Wednesday, May 12, 2010

the parents of the 1950s yielded the children of the 1960s

This truth also holds philosophically and culturally-- as well as familially.

Here's a little more on that-- in a brief review of Fred Kaplan's 1959: The Year Everything Changed from Marvin Olasky in World...

He doesn't stick to events of 1959 but shows us how before, during, and after that year so many creative Americans abandoned traditions and plunged us into the brave new 1960s....

For me, though, the shock came in Kaplan's descriptions of the hot new books of that era, because those were the books assigned to me as great works in college classes 10 years later...the Marxism mainlined by C. Wright Mills and William Appleman Williams....Naked Lunch by William Burroughs, On the Road by Jack Kerouac, Goodbye, Columbus by Philip Roth, and Advertisements for Myself by Norman Mailer.

It's not helpful for any of us to look back at the 1950s as a golden age just because it had a religious veneer and a certain Cold War unity based in opposition to Communism. It was a saner decade than the one to come, but the propaganda of leftist professors in the late 1960s had plausibility because millions were searching for meaning....

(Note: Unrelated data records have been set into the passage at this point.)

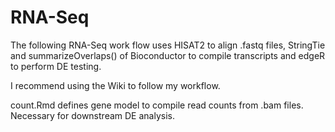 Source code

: # RNA-Seq

The following RNA-Seq work flow uses HISAT2 to align .fastq files, StringTie and summarizeOverlaps() of Bioconductor to compile transcripts and edgeR to perform DE testing. 

I recommend using the Wiki to follow my workflow. 

count.Rmd defines gene model to compile read counts from .bam files. Necessary for downstream DE analysis. 

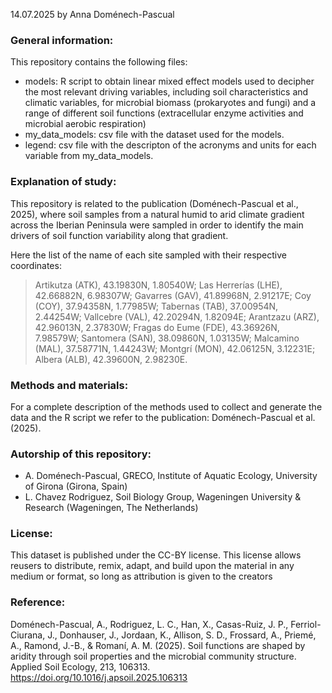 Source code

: 14.07.2025 by Anna Doménech-Pascual

### General information:
This repository contains the following files:
- models: R script to obtain linear mixed effect models used to decipher the most relevant driving variables, including soil characteristics and climatic variables, for microbial biomass (prokaryotes and fungi) and a range of different soil functions (extracellular enzyme activities and microbial aerobic respiration)
- my_data_models: csv file with the dataset used for the models.
- legend: csv file with the descripton of the acronyms and units for each variable from my_data_models.

### Explanation of study:
This repository is related to the publication (Doménech-Pascual et al., 2025), where soil samples from a natural humid to arid climate gradient across the Iberian Peninsula were sampled in order to identify the main drivers of soil function variability along that gradient.

Here the list of the name of each site sampled with their respective coordinates:
  > Artikutza (ATK), 43.19830N, 1.80540W; Las Herrerías (LHE), 42.66882N, 6.98307W; Gavarres (GAV), 41.89968N, 2.91217E; Coy (COY), 37.94358N, 1.77985W; Tabernas (TAB), 37.00954N, 2.44254W; Vallcebre (VAL), 42.20294N, 1.82094E; Arantzazu (ARZ), 42.96013N, 2.37830W; Fragas do Eume (FDE), 43.36926N, 7.98579W; Santomera (SAN), 38.09860N, 1.03135W; Malcamino (MAL), 37.58771N, 1.44243W; Montgrí (MON), 42.06125N, 3.12231E; Albera (ALB), 42.39600N, 2.98230E.


### Methods and materials:
For a complete description of the methods used to collect and generate the data and the R script we refer to the publication: Doménech-Pascual et al. (2025).

### Autorship of this repository:
- A. Doménech-Pascual, GRECO, Institute of Aquatic Ecology, University of Girona (Girona, Spain)
- L. Chavez Rodriguez, Soil Biology Group, Wageningen University & Research (Wageningen, The Netherlands)

### License:
This dataset is published under the CC-BY license.
This license allows reusers to distribute, remix, adapt, and build upon the material in any medium or format, so long as attribution is given to the creators


### Reference:
Doménech-Pascual, A., Rodriguez, L. C., Han, X., Casas-Ruiz, J. P., Ferriol-Ciurana, J., Donhauser, J., Jordaan, K., Allison, S. D., Frossard, A., Priemé, A., Ramond, J.-B., & Romaní, A. M. (2025). Soil functions are shaped by aridity through soil properties and the microbial community structure. Applied Soil Ecology, 213, 106313. https://doi.org/10.1016/j.apsoil.2025.106313
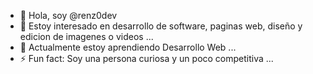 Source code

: - 👋 Hola, soy @renz0dev
 - 👀 Estoy interesado en desarrollo de software, paginas web, diseño y edicion de imagenes o videos ...
 - 🌱 Actualmente estoy aprendiendo Desarrollo Web ...
 - ⚡ Fun fact: Soy una persona curiosa y un poco competitiva ...
 
 <!---
 renz0dev/renz0dev is a ✨ special ✨ repository because its `README.md` (this file) appears on your GitHub profile.
 You can click the Preview link to take a look at your changes.
 --->
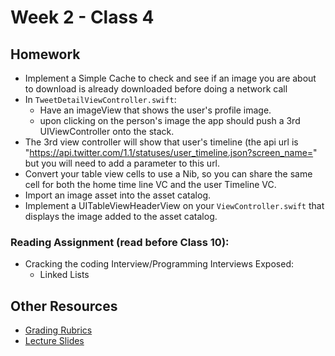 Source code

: # Week 2 - Class 4
## Homework
* Implement a Simple Cache to check and see if an image you are about to download is already downloaded before doing a network call
* In `TweetDetailViewController.swift`:
	* Have an imageView that shows the user's profile image.
	* upon clicking on the person's image the app should push a 3rd UIViewController onto the stack.
* The 3rd view controller will show that user's timeline (the api url is "https://api.twitter.com/1.1/statuses/user_timeline.json?screen_name=" but you will need to add a parameter to this url.
* Convert your table view cells to use a Nib, so you can share the same cell for both the home time line VC and the user Timeline VC.
* Import an image asset into the asset catalog.
* Implement a UITableViewHeaderView on your `ViewController.swift` that displays the image added to the asset catalog.

### Reading Assignment (read **before** Class 10):
* Cracking the coding Interview/Programming Interviews Exposed:
  * Linked Lists

## Other Resources
* [Grading Rubrics](../../resources/)
* [Lecture Slides](https://www.icloud.com/keynote/000KMDpLPEkp73gzYutBM0RZQ#Week2_Day4)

The bricks of the 1950s gave way to the sand castles of the 1960s, so we look back on solidity lost, but solidity by itself was insufficient....

1 Comments:

At May 13, 2010 at 9:36 AM , Blogger William Lang said...

I had to read that book because 1959 happens to be the year I was born. It's quite interesting. The author is a jazz critic, and some of the more interesting stories in the book concern jazz. For example, someone had the great idea to have jazz musicians go on international good will tours to counter Soviet propaganda that America had no art. Dave Brubeck went on one of these tours, and while in Turkey heard music with unusual meters and rhythms—which inspired Time Out and its famous hit single Take Five.

Kaplan also talks about the art world at that time. One story that charmed me was of Allen Kaprow, who pioneered the audience-participatory performance art events known as "Happenings." These were popular in the 1960s, but the first one happened on the day I was born.